+++ Entries shown
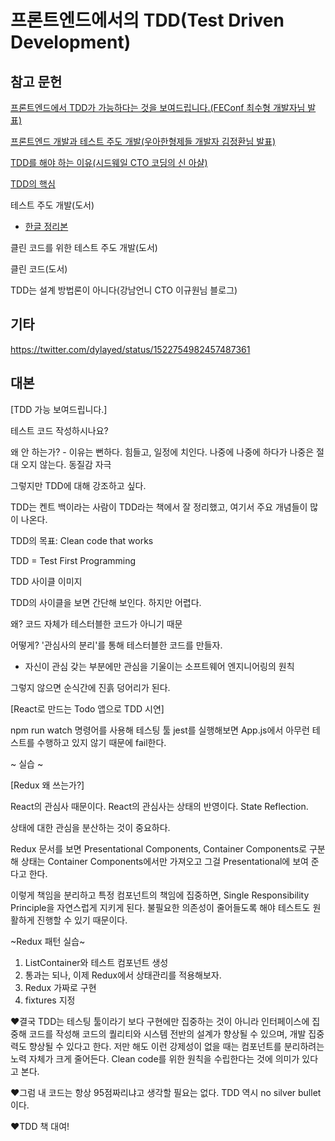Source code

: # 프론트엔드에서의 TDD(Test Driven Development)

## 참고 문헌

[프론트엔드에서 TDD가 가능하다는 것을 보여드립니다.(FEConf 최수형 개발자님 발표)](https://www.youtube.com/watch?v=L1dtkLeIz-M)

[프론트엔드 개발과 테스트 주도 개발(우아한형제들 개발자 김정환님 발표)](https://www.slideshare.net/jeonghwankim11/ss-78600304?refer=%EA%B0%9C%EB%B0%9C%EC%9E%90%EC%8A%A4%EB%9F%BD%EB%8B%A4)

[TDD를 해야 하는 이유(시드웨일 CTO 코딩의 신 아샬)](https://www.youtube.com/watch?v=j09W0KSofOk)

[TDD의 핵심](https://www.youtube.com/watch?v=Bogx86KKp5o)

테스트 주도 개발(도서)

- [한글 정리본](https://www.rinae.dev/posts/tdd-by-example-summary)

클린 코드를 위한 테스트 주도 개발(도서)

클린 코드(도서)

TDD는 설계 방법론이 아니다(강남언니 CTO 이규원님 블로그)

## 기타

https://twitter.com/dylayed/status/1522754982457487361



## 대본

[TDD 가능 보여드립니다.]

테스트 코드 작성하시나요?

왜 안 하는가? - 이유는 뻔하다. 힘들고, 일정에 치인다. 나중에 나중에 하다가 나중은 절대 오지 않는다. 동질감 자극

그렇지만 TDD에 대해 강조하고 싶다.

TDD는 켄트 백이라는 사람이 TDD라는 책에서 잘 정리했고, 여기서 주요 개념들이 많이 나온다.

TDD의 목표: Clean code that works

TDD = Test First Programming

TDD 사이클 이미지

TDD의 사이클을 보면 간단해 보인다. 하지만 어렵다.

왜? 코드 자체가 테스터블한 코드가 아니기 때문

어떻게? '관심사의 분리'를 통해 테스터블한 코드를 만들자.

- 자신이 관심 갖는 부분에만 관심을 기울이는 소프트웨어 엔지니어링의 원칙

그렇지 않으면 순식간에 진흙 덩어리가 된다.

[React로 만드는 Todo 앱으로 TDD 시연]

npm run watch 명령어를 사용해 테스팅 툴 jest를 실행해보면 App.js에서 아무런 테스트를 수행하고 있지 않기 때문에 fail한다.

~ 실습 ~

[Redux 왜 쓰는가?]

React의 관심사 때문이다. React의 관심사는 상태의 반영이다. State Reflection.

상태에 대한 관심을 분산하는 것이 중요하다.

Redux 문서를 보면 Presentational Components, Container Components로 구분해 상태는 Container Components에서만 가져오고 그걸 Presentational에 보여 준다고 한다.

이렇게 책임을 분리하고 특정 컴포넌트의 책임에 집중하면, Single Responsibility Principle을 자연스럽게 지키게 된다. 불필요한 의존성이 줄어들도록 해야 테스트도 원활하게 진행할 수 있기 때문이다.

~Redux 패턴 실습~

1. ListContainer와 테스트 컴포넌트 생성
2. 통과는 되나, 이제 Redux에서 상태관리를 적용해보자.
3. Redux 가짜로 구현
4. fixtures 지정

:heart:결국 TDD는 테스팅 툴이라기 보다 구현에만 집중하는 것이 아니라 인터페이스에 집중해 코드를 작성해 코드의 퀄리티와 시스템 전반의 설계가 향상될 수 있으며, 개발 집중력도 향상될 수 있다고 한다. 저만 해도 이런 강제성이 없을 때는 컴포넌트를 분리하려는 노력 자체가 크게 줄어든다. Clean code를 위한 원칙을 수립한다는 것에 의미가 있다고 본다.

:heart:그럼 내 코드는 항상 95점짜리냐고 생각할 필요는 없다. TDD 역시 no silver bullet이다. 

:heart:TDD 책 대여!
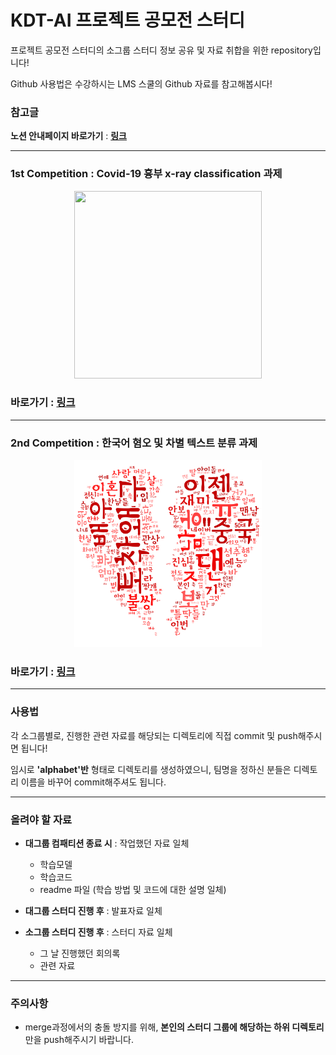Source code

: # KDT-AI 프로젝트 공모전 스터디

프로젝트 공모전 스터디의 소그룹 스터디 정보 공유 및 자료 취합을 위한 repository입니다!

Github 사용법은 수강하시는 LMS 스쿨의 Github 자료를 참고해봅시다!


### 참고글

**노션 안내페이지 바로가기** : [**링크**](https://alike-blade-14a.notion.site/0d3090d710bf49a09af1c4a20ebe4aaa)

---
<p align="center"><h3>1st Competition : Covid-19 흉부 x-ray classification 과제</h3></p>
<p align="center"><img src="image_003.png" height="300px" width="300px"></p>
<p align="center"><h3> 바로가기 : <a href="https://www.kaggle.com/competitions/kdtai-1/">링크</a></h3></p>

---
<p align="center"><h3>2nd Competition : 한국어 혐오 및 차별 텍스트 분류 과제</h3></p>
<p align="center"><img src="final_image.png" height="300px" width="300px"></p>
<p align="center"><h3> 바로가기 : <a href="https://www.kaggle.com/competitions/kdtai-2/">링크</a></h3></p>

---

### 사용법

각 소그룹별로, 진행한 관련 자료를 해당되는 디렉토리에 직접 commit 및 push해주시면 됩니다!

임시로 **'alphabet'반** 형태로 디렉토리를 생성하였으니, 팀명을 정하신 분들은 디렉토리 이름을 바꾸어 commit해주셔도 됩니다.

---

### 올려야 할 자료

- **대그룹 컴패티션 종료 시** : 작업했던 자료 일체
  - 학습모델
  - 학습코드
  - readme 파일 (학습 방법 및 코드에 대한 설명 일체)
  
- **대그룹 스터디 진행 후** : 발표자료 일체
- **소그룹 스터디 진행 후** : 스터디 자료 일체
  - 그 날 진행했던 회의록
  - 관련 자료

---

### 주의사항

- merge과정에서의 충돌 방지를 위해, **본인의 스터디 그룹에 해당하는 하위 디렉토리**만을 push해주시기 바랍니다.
++++++
+++ Entries shown
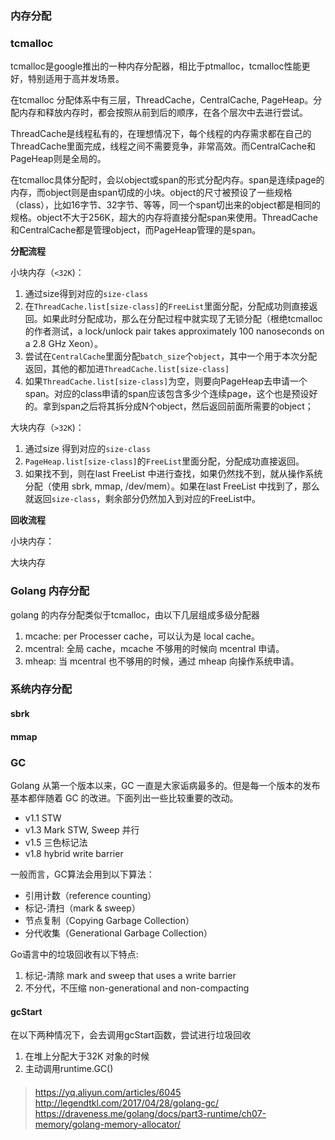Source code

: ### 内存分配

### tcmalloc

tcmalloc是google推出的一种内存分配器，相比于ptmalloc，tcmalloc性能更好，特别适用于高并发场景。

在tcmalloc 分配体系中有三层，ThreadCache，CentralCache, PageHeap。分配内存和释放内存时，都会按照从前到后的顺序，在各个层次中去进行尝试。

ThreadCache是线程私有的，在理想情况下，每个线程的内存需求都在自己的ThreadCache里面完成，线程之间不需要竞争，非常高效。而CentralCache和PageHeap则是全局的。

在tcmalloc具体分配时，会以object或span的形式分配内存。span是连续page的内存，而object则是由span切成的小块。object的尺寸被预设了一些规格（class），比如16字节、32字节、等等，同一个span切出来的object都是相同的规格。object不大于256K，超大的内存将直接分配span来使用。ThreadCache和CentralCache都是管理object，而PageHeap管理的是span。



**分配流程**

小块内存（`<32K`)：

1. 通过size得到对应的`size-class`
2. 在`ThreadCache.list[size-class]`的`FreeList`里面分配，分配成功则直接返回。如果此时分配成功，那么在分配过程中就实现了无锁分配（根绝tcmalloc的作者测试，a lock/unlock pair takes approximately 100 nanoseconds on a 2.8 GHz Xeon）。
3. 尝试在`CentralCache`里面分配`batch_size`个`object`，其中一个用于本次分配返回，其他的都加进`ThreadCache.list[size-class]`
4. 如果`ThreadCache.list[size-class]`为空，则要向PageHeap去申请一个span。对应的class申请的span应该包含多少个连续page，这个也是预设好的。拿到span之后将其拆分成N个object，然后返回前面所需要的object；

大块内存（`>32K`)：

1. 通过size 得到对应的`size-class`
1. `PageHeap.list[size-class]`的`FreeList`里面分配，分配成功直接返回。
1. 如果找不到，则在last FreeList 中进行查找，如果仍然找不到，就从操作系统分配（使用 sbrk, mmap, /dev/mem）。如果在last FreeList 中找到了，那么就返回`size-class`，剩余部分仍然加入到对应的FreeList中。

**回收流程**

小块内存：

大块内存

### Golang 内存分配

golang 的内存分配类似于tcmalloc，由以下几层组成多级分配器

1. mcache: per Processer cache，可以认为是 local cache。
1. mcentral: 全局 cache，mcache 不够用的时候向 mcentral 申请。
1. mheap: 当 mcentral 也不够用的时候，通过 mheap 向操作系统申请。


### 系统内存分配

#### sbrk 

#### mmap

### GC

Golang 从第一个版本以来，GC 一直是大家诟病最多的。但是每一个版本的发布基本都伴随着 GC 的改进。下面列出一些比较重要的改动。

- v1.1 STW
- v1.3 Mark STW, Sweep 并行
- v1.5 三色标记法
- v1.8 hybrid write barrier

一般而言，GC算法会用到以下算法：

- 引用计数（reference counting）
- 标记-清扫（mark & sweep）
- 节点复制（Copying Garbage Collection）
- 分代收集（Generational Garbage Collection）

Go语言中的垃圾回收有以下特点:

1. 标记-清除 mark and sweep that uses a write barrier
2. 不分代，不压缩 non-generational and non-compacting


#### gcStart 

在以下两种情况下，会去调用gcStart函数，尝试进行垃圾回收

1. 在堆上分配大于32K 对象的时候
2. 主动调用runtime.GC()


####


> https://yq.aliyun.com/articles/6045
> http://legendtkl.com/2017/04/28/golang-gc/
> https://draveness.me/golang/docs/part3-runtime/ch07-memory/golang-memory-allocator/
++++++
_Work order_
What is needed is every line of the records above that contains the word "kaggle".

_Response below_
<p align="center"><h3> 바로가기 : <a href="https://www.kaggle.com/competitions/kdtai-1/">링크</a></h3></p>
<p align="center"><h3> 바로가기 : <a href="https://www.kaggle.com/competitions/kdtai-2/">링크</a></h3></p>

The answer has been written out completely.